The evolution of commercially viable electric and hybrid vehicles has been a long process, and from the sidelines it has been a sometimes painful process to watch.
For hybrid vehicles it has been clear that diesel hybrids make more sense than gasoline hybrids from an engineering standpoint, especially considering the efficiency of next generation diesel motors and generators. Unfortunately the traditional antipathy in the american marketplace towards diesel has led to a great deal of international work on standard gasoline hybrids and much less work on diesel hybrids except for industrial and commercial applications where the bias against diesel fuel is minimal or nonexistent. This is only just beginning to change.

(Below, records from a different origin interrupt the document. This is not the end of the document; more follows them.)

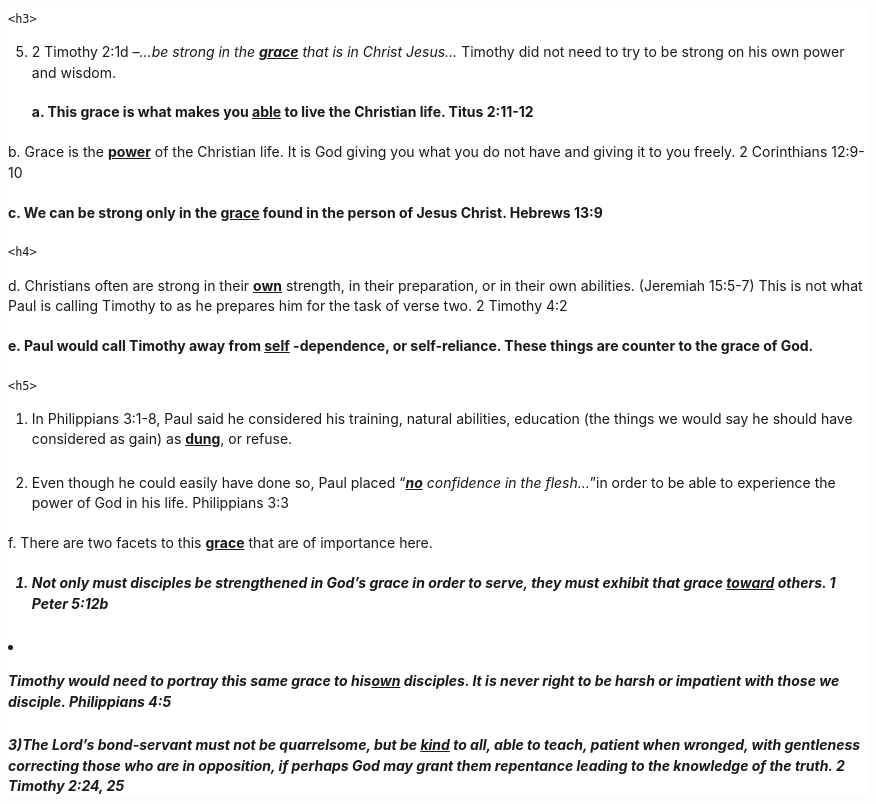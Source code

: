 

	<h3>
5. 2 Timothy 2:1d –<em>…be strong in the <strong><u>grace</u></strong> that is in Christ Jesus…
	</em>Timothy did not need to try to be strong on his own power and wisdom.
	</h3>
	<h4 class="fragment">
	a. This grace is what makes you <strong><u>able</u></strong> to live the Christian life. Titus 2:11-12
	</h4>



	<h4>
b. Grace is the <strong><u>power</u></strong> of the Christian life. It is God giving you what you do not have and giving it to you freely. 2 Corinthians 12:9-10
	</h4>
	<h4 class="fragment">
c. We can be strong only in the <strong><u>grace</u></strong> found in the person of Jesus Christ. Hebrews 13:9
	</h4>



	<h4>
d. Christians often are strong in their <strong><u>own</u></strong> strength, in their preparation, or in their own abilities. (Jeremiah 15:5-7) This is not what Paul is calling Timothy to as he prepares him for the task of verse two. 2 Timothy 4:2
	</h4>
	<h4 class="fragment">
e. Paul would call Timothy away from <strong><u>self</u></strong> -dependence, or self-reliance. These things are counter to the grace of God.
	</h4>



	<h5>
1) In Philippians 3:1-8, Paul said he considered his training, natural abilities, education (the things we would say he should have considered as gain) as <strong><u>dung</u></strong>, or refuse.
	</h5>
	<h5 class="fragment">
2) Even though he could easily have done so, Paul placed “<strong><em><u>no</u></em></strong><em> confidence in the flesh…</em>”in order to be able to experience the power of God in his life. Philippians 3:3
	</h5>



	<h4>
f. There are two facets to this <strong><u>grace</u></strong> that are of importance here.
	</h4>
	<h5 class="fragment">
1) Not only must disciples be strengthened in God’s grace in order to serve, they must exhibit that grace <strong><u>toward</u></strong> others. 1 Peter 5:12b
	</h5>



	<h5>
2) Timothy would need to portray this same grace to his<strong><u>own</u></strong> disciples. It is never right to be harsh or impatient with those we disciple. Philippians 4:5
	</h5>
	<h5 class="fragment">
	3)<em>The Lord’s bond-servant must not be quarrelsome, but be	<strong><u>kind</u></strong> to all, able to teach, patient when wronged, with gentleness correcting those who are in opposition, if perhaps God may grant them repentance leading to the knowledge of the truth.
	</em> 2 Timothy 2:24, 25
	</h5>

Another key component for both electric and hybrid vehicles has been the disadvantages associated with battery based energy storage. Primarily the low energy density, slow recharge time, limited lifespans, and high costs. These issues are, however, being addressed as fundamental improvements to battery technologies like Li-ion and others are improving recharge time, energy density, lifespan, and addressing overall cost and recyclability issues. In addition, ultra capacitors address the problems associated with electrical energy storage from a different direction, and as both Li-ion batteries and ultracaps improve, storage systems using both elements are becoming more common in electrical and hybrid vehicle applications.
For electrical vehicles, it has also been clear that 'in wheel' motors provide a more efficient approach than a centralized drive train, but the technology required has just not been mature enough. This is also changing. One example of this technology is the wheel motors from PML which allow for the construction of a wide variety of very efficient electric vehicles.
Further, it has always been clear that the most efficient electric vehicles would be the lightest possible designs constructed using the best strength to weight ratio materials. In this sense, electric motorcycles and scooters seem an obvious first step toward a full range of efficient and effective electric vehicles. And, as it happens, the first electric motorcycles are just beginning to appear in the marketplace. An excellent example of a well thought out design and product support strategy is provided by Zero Motorcycles and the Zero X - their initial all terrain motorcycle currently available to customers. A street legal version motorcycle, the Zero S, should be available soon.
So, are commercially viable electric vehicles almost upon us after fifteen years of agonizing fits and starts? My money says yes, even though the specific players and technologies have yet to shake out.